This somber book, with its theme of government-encouraged anti-intellectualism, was written during an age when "eggheads" were suspected of being subversive somehow, maybe even godless commies. This distrust of intelligence and non-conformity is taken to the extreme by Bradbury, with stark and memorable results. By discouraging education and all forms of intelligent discourse, the future government is able to control the population not merely by force or threats, but by providing an endless flow of mindless entertainment, which (nearly) everyone happily accepts. Like sheep before the slaughter, the placated citizenry of Fahrenheit 451 simply doesn't know any better than to believe what the government pronounces at face value. This perverse form of "mind control"- enforced by keeping minds happily engaged in only the most trivial of pursuits- works only too well, since it is far easier to remain ignorant than struggle to form an opposing opinion that might require courage to express. And by burning the last remaining learning tools that threaten its empire- books- the government tries to erase the possibility that anyone could stir an uprising based on ancient philosophical principles such as democracy, liberty, and self-determination.
Ignorance becomes not only bliss, but a frightening way of life.
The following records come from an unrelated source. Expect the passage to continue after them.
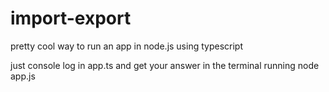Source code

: # import-export

pretty cool way to run an app in node.js using typescript

just console log in app.ts and get your answer in the terminal running node app.js
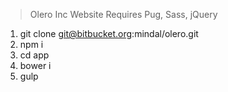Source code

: 
> Olero Inc Website
> Requires Pug, Sass, jQuery
1. git clone git@bitbucket.org:mindal/olero.git
2. npm i
3. cd app
4. bower i
5. gulp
Bradbury is one of the original "Golden Age" science fiction writers, and that shows in this book. There's the element of the fantastic in the everyday gadgets here, more speculation and wonder that science. For this reason, it doesn't quite have the realistic edge that most mainstream fiction has, although the philosophical themes in the book elevate it to mainstream status. But if you like the "gee-whiz" in your science fiction, then that's another plus.